Communiqué du groupe LFI
Après avoir volé deux ans de vie aux Françaises et aux Français en repoussant la retraite à 64 ans, la Macronie s’attaque au 1er mai
Les députés de la France Insoumise pèseront de tout leur poids dans les débats parlementaires et aux côtés des travailleurs mobilisés pour s’opposer fermement à la remise en cause du 1er mai, seul jour obligatoirement férié, chômé et payé de l’année.
Conquis social de haute lutte, la consécration du 1er mai comme journée internationale des travailleurs a coûté la vie à de nombreux militants comme Maria Blondeau, ouvrière du coton, morte à Fourmies sous les tirs des gendarmes en 1891.
La droite, la Macronie et Gabriel Attal enchaînent les mensonges pour défendre leur loi de régression sociale, prétextant le volontariat des travailleurs et la défense de l’artisanat. Or, le volontariat en entreprise n’existe pas, le lien de subordination étant inhérent au contrat de travail. Le texte de loi présenté permet l’ouverture de grands groupes comme Interflora, Paul et Grand Frais au détriment des petits commerces et des artisans.
Depuis 2015 déjà, la « loi Macron » incite les salariés à travailler le dimanche, jour auparavant de repos, désormais banalisé et dont la majoration a quasiment disparu. Le 1er mai férié est aujourd’hui la seule exception à la règle d’exploitation continue du salarié. Ce sont 1,5 millions de salariés qui devront travailler ce jour-là si ce texte était adopté.

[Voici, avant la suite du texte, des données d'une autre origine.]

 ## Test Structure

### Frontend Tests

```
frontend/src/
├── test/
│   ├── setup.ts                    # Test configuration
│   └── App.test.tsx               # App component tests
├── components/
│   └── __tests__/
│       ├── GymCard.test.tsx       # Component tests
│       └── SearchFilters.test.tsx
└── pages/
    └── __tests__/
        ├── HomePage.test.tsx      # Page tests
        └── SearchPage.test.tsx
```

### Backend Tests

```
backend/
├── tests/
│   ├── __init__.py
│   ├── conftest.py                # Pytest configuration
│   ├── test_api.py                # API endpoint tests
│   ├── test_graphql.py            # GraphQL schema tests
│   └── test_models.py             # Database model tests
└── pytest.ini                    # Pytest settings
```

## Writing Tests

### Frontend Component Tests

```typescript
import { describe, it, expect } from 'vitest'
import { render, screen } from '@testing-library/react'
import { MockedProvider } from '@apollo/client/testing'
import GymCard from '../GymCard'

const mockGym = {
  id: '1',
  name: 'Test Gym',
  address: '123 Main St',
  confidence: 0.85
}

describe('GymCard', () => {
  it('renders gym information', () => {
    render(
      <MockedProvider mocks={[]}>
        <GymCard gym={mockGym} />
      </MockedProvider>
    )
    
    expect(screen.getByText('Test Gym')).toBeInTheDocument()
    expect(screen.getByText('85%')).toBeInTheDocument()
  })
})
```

La priorité du gouvernement devrait plutôt être de repenser le partage de la valeur du travail, alors que quelques ultrariches se gavent des dividendes du CAC40 pendant qu’1,5 million de travailleurs vivent sous le seuil de pauvreté et que notre pays atteint des records historiques de précarité.
Aux côtés des syndicats unis, le groupe parlementaire de la France Insoumise défendra sans relâche le 1er mai chômé, férié, libéré pour les travailleurs qui manifestent ensemble dans le monde entier et exigent des conditions de travail et de vie dignes.